Verblüfft durch den energischen Eingriff des jungen Mädchens schwiegen Alle still.
Da begann Johann mit einer Stimme, aus der die Verachtung ebenso herausklang wie seine Empörung:
»Ich brauche hier nicht darzulegen, was meine Mutter durch die Ehrlosigkeit ihres Namens schon Alles hat leiden und erdulden müssen; wissen sollt Ihr aber, was sie Alles gethan, um dieses Brandmal auszulöschen. Ihre beiden Söhne hat sie einzig erzogen in dem Gedanken, sich zu opfern und auf alles Erdenglück zu verzichten. Deren Vater hatte die canadische Heimat verrathen - sie sollten nur zu dem Zwecke leben, dieser ihre Unabhängigkeit wieder zu geben.

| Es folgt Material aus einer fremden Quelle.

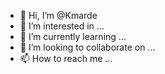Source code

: - 👋 Hi, I’m @Kmarde
- 👀 I’m interested in ...
- 🌱 I’m currently learning ...
- 💞️ I’m looking to collaborate on ...
- 📫 How to reach me ...

<!---
Kmarde/Kmarde is a ✨ special ✨ repository because its `README.md` (this file) appears on your GitHub profile.
You can click the Preview link to take a look at your changes.
--->
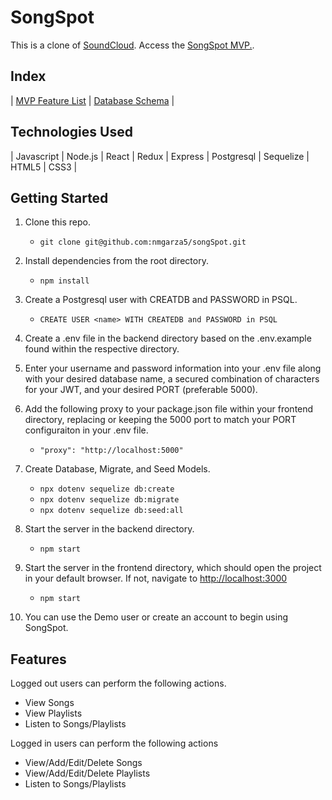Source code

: # SongSpot
This is a clone of [SoundCloud](https://soundcloud.com/). Access the [SongSpot MVP.](https://github.com/nmgarza5/songSpot/wiki/MVP's).
## Index
| [MVP Feature List](https://github.com/nmgarza5/songSpot/wiki/MVP's) |  [Database Schema](https://github.com/nmgarza5/songSpot/wiki/Database-Schema) |
## Technologies Used
| Javascript | Node.js | React | Redux | Express | Postgresql | Sequelize | HTML5 | CSS3 |
## Getting Started
1. Clone this repo.
    - `git clone git@github.com:nmgarza5/songSpot.git`
    
2. Install dependencies from the root directory.
    - `npm install`
    
3. Create a Postgresql user with CREATDB and PASSWORD in PSQL.
    - `CREATE USER <name> WITH CREATEDB and PASSWORD in PSQL`
    
4. Create a .env file in the backend directory based on the .env.example found within the respective directory.

5. Enter your username and password information into your .env file along with your desired database name, 
      a secured combination of characters for your JWT, and your desired PORT (preferable 5000).
      
6. Add the following proxy to your package.json file within your frontend directory, replacing or keeping the 5000 port to match your PORT configuraiton in your .env file.
    - `"proxy": "http://localhost:5000"`

7. Create Database, Migrate, and Seed Models.
    - `npx dotenv sequelize db:create`
    - `npx dotenv sequelize db:migrate`
    - `npx dotenv sequelize db:seed:all`

8. Start the server in the backend directory.
    - `npm start`

9. Start the server in the frontend directory, which should open the project in your default browser. If not, navigate to [http://localhost:3000](http://localhost:3000)
    - `npm start`

10. You can use the Demo user or create an account to begin using SongSpot.


## Features
Logged out users can perform the following actions.
   - View Songs
   - View Playlists
   - Listen to Songs/Playlists

Logged in users can perform the following actions
   - View/Add/Edit/Delete Songs
   - View/Add/Edit/Delete Playlists
   - Listen to Songs/Playlists
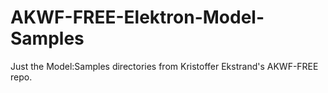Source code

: # AKWF-FREE-Elektron-Model-Samples
Just the Model:Samples directories from  Kristoffer Ekstrand's AKWF-FREE repo. 
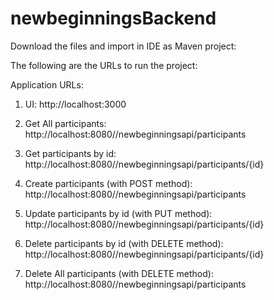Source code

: # newbeginningsBackend

Download the files and import in IDE as Maven project:

The following are the URLs to run the project:

Application URLs:

1) UI: http://localhost:3000

2) Get All participants: http://localhost:8080//newbeginningsapi/participants

3) Get participants by id: http://localhost:8080//newbeginningsapi/participants/{id}

4) Create participants (with POST method): http://localhost:8080//newbeginningsapi/participants

5) Update participants by id (with PUT method): http://localhost:8080//newbeginningsapi/participants/{id}

6) Delete participants by id (with DELETE method): http://localhost:8080//newbeginningsapi/participants/{id}

7) Delete All participants (with DELETE method): http://localhost:8080//newbeginningsapi/participants
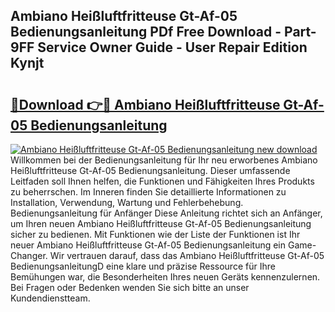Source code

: ## Ambiano Heißluftfritteuse Gt-Af-05 Bedienungsanleitung PDf Free Download - Part-9FF Service Owner Guide - User Repair Edition Kynjt

# <h2><a href="http://df5hc1q.blite.top/?on=Ambiano+Hei%c3%9fluftfritteuse+Gt-Af-05+Bedienungsanleitung">🔗Download 👉🔴 Ambiano Heißluftfritteuse Gt-Af-05 Bedienungsanleitung</a></h2>

[![Ambiano Heißluftfritteuse Gt-Af-05 Bedienungsanleitung new download](https://i.imgur.com/lujVjoI.png)](http://df5hc1q.blite.top/?on=Ambiano+Hei%c3%9fluftfritteuse+Gt-Af-05+Bedienungsanleitung)
Willkommen bei der Bedienungsanleitung für Ihr neu erworbenes Ambiano Heißluftfritteuse Gt-Af-05 Bedienungsanleitung. Dieser umfassende Leitfaden soll Ihnen helfen, die Funktionen und Fähigkeiten Ihres Produkts zu beherrschen. Im Inneren finden Sie detaillierte Informationen zu Installation, Verwendung, Wartung und Fehlerbehebung. Bedienungsanleitung für Anfänger Diese Anleitung richtet sich an Anfänger, um Ihren neuen Ambiano Heißluftfritteuse Gt-Af-05 Bedienungsanleitung sicher zu bedienen. Mit Funktionen wie der Liste der Funktionen ist Ihr neuer Ambiano Heißluftfritteuse Gt-Af-05 Bedienungsanleitung ein Game-Changer. Wir vertrauen darauf, dass das Ambiano Heißluftfritteuse Gt-Af-05 BedienungsanleitungD eine klare und präzise Ressource für Ihre Bemühungen war, die Besonderheiten Ihres neuen Geräts kennenzulernen. Bei Fragen oder Bedenken wenden Sie sich bitte an unser Kundendienstteam.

Und nachdem sie einen Namen abgelegt, der überall gerechten Abscheu erregte, da zog der Eine durch die Grafschaften, von Kirchspiel zu Kirchspiel, um Parteigänger für die nationale Sache zu werben, während der Andere sich bei jedem Aufstande in die vordersten Reihen der Patrioten stellte. Der Letztere steht hier vor Euch. Der Andere, der Aeltere, war der Abbe Joann, der meine Stelle im Fort Frontenac einnahm, der unter den Kugeln der Henker gefallen ist.
- Joann. Joann todt! rief Bridget schluchzend.
- Ja, meine Mutter, todt, wie Du uns hast schwören lassen zu sterben. todt für sein Vaterland!«
Bridget war neben Clary de Vaudreuil niedergesunken, welche, ihre Arme um die schluchzende Frau legend, ihre Thränen mit denen der unglücklichen Mutter mischte.